▶ What you have to do:
Your output is the line containing "A common problem" plus all lines after it to the end of the records, reproduced exactly, with nothing else.

▶ Data for this exercise:

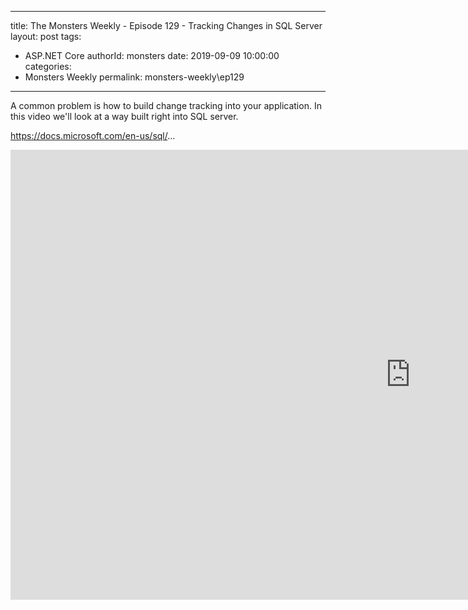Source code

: 
---
title: The Monsters Weekly - Episode 129 -  Tracking Changes in SQL Server
layout: post
tags: 
  - ASP.NET Core
authorId: monsters
date: 2019-09-09 10:00:00
categories:
  - Monsters Weekly
permalink: monsters-weekly\ep129
---

A common problem is how to build change tracking into your application. In this video we'll look at a way built right into SQL server. 

https://docs.microsoft.com/en-us/sql/...


<iframe width="1280" height="720" src="https://www.youtube.com/embed/dVXXC-xL3Dc" frameborder="0" allow="accelerometer; autoplay; encrypted-media; gyroscope; picture-in-picture" allowfullscreen></iframe>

▶ Exercise output:
A common problem is how to build change tracking into your application. In this video we'll look at a way built right into SQL server. 

https://docs.microsoft.com/en-us/sql/...


<iframe width="1280" height="720" src="https://www.youtube.com/embed/dVXXC-xL3Dc" frameborder="0" allow="accelerometer; autoplay; encrypted-media; gyroscope; picture-in-picture" allowfullscreen></iframe>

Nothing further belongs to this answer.